Flying Colours. C. S. Forester

He looked along the ramparts at the massive twenty-four-pounders mounted there. The bastions at the angles carried forty-two-pounders — colossal pieces. He leaned over the parapet and looked down; it was a sheer drop from there of twenty-five feet to the bottom of the ditch, and along the bottom of the ditch itself ran a line of stout palisades, which no besieging army could damage until he had sapped right up to the lip of the ditch. No hurried, extemporized attack could carry the citadel of Rosas. A score of sentries paced the ramparts, even as did he; in the opposite face he could see the massive gates with the portcullis down, where a hundred men of the grand guard were always ready to beat back any surprise attack which might elude the vigilance of the twenty sentinels.

Down there, in the body of the place, a company of infantry was being put through its drill — the shrill words of command were clearly audible to him up here. It was Italian which was being spoken; Bonaparte had attempted his conquest of Catalonia mainly with the foreign auxiliaries of his empire, Italians, Neapolitans, Germans, Swiss, Poles. The uniforms of the infantry down there were as ragged as the lines they were forming; the men were in tatters, and even the tatters were not homogeneous — the men wore white or blue or grey or brown according to the resources of the depots which had originally sent them out. They were half starved, poor devils, as well. Of the five or six thousand men based on Rosas the ones he could see were all that could be spared for military duty; the others were all out scouring the countryside for food — Bonaparte never dreamed of trying to feed the men whom he compelled to serve him, just as he only paid them, as an afterthought, a year or two in arrears. It was amazing that his ramshackle Empire had endured so long — that was the clearest proof of the incompetence of the various kingdoms who had pitted their strength against it. Over on the other side of the Peninsula the French Empire was at this very minute putting out all its strength against a man of real ability and an army which knew what discipline was. On the issue of that struggle depended the fate of Europe. Hornblower was convinced that the redcoats with Wellington to lead them would be successful; he would have been just as certain even if Wellington were not his beloved Lady Barbara’s brother.

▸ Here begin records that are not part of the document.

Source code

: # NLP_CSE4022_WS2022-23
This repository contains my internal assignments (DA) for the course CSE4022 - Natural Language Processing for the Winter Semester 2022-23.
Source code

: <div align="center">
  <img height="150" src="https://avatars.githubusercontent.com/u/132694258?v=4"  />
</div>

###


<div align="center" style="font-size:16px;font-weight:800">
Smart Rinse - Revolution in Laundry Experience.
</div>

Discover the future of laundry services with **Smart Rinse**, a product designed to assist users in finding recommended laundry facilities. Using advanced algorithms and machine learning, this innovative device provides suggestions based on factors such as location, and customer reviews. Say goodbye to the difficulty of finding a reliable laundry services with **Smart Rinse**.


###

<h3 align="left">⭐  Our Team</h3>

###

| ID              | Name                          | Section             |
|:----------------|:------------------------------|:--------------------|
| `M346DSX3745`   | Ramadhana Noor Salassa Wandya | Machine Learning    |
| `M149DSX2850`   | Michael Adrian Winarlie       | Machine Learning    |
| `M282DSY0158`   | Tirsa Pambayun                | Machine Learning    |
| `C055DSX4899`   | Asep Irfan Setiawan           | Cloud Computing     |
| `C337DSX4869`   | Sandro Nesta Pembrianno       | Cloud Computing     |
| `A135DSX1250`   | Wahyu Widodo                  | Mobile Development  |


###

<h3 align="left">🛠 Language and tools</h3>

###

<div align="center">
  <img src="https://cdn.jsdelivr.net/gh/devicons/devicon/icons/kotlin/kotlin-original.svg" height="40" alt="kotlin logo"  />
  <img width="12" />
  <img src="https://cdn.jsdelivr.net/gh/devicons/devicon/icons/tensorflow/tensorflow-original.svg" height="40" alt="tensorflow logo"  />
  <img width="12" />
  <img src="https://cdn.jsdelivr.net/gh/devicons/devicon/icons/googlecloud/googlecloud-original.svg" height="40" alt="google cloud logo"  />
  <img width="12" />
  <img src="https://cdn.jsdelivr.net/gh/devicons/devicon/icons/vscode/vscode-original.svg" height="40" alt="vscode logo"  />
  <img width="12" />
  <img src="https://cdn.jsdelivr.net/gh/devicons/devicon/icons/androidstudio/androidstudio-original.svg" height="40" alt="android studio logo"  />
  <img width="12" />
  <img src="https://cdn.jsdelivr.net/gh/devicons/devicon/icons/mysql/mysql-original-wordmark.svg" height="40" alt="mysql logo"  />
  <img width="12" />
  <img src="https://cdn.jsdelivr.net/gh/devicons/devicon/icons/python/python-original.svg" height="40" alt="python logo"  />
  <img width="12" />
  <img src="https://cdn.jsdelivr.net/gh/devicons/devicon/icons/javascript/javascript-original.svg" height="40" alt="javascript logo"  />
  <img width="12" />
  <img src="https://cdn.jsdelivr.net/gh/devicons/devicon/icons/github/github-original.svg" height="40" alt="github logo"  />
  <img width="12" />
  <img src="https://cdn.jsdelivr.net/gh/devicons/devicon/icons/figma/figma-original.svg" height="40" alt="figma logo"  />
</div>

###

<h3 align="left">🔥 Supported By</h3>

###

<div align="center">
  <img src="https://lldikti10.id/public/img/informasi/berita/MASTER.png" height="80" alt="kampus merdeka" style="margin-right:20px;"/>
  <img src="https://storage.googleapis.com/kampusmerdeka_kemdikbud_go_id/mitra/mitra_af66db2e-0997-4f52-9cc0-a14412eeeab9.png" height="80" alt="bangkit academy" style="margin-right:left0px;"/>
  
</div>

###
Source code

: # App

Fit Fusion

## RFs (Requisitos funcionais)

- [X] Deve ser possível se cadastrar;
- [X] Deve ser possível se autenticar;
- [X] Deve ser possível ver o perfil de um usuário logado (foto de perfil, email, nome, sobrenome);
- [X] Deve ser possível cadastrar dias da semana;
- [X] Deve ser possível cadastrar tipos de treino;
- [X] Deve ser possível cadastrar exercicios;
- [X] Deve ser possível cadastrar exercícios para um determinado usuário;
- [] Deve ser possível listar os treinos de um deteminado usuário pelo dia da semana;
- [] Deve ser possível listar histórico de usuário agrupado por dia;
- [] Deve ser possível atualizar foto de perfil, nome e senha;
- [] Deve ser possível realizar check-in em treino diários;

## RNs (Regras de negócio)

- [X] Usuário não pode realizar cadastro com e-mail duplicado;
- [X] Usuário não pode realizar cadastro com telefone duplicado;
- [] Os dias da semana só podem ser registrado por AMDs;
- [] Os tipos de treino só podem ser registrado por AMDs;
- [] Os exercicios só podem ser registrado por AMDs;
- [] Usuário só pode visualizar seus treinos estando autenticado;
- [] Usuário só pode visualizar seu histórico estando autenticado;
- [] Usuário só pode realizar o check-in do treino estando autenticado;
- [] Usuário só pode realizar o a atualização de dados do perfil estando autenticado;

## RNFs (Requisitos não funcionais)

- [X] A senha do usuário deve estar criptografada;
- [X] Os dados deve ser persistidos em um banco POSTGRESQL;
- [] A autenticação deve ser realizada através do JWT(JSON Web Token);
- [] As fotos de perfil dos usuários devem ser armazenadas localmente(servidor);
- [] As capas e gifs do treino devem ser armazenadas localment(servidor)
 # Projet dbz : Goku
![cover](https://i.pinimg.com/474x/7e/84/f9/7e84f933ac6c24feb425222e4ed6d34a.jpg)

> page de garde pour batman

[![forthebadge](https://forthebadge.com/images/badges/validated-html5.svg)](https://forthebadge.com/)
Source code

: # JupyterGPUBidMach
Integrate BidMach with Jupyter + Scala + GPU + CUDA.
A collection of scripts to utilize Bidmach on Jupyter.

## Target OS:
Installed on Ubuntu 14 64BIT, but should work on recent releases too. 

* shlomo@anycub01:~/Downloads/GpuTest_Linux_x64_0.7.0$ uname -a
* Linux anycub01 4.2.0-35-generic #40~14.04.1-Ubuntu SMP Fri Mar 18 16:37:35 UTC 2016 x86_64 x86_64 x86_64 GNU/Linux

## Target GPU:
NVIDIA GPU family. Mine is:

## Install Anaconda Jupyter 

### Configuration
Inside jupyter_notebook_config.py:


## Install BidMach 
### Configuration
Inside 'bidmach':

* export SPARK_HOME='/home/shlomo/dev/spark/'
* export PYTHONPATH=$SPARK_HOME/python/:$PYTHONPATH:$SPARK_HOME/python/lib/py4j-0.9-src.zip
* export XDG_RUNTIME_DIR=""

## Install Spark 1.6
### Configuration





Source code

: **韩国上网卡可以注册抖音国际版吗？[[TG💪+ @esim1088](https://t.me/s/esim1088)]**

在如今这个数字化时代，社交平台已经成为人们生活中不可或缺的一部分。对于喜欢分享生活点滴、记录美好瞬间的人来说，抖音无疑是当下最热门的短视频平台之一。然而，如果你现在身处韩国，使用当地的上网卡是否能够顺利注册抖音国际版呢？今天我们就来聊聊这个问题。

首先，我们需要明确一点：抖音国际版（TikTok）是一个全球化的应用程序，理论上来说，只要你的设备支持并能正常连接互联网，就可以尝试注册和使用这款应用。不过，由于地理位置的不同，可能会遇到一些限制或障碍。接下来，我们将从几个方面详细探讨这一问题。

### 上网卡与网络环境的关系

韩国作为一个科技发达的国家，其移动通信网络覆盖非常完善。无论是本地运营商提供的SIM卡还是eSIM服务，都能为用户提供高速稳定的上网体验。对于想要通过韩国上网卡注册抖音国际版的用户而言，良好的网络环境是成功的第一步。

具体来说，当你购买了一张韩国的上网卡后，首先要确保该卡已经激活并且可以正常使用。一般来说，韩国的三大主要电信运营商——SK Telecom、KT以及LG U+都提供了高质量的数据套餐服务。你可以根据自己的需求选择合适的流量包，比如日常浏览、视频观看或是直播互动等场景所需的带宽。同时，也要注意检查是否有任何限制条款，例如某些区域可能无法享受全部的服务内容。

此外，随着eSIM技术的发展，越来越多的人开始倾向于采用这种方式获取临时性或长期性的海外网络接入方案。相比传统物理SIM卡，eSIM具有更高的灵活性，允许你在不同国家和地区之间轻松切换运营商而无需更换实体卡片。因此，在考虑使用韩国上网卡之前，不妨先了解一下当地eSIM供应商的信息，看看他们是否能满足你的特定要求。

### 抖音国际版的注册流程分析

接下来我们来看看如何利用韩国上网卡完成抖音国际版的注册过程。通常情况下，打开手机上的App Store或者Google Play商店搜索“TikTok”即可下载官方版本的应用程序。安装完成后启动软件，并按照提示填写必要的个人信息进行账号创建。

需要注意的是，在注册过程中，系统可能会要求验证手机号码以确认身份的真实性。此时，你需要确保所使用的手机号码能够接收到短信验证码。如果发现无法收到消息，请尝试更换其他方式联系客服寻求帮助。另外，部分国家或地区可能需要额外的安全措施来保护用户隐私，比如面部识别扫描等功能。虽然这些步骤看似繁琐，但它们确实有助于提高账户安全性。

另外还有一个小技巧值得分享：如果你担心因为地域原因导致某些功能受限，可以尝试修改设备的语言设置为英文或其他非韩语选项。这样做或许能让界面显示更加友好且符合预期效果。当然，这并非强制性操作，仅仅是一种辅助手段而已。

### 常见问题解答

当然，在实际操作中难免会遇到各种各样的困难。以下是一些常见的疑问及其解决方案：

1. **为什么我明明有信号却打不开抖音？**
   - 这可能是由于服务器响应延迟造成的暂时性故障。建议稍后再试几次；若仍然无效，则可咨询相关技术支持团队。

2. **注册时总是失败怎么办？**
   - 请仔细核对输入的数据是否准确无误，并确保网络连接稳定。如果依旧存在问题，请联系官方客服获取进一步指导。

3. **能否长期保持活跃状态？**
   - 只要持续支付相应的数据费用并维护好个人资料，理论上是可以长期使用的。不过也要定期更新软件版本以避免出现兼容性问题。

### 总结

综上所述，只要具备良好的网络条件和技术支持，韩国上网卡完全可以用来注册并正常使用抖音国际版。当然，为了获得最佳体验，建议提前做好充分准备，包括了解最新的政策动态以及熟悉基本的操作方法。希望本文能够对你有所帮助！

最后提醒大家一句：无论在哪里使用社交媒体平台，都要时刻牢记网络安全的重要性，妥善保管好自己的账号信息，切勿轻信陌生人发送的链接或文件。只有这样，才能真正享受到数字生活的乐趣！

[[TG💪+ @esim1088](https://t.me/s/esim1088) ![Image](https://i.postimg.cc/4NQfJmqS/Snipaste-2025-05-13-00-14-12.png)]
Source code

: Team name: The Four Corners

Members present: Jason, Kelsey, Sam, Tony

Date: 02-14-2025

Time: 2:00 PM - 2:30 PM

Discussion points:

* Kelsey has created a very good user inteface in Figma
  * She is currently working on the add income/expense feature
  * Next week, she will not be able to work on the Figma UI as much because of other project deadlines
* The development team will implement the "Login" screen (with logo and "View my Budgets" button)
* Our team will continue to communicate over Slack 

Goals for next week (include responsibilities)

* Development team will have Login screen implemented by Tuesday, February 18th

Then he shrugged his shoulders. Not even Wellington would destroy the French Empire quickly enough to save him from trial and execution. Moreover, the time allowed him for his day’s exercise was over now. The next items in his monotonous programme would be to visit the sick in the casemate, and then the prisoners in the storeroom — by the courtesy of the commandant he was allowed ten minutes for each, before being shut up again in his room, drearily to attempt to re-read the half-dozen books which were all that the garrison of Rosas possessed, or to pace up and down, three steps each way, or to lie huddled on his bed wondering about Maria and the child that was to be born in the New Year, and torturing himself with thoughts of Lady Barbara.

CHAPTER TWO

Hornblower awoke that night with a start, wondering what it was that had awakened him. A moment later he knew, when the sound was repeated. It was the dull thud of a gun fired on the ramparts above his head. He leaped from his bed with his heart pounding, and before his feet touched the floor the whole fortress was in a turmoil. Overhead there were guns firing. Somewhere else, outside the body of the fortress, there were hundreds of guns firing; through the barred windows of his room came a faint flickering as the flashes were reflected down from the sky. Immediately outside his door drums were beating and bugles were pealing as the garrison was called to arms — the courtyard was full of the sounds of nailed boots clashing on the cobbles.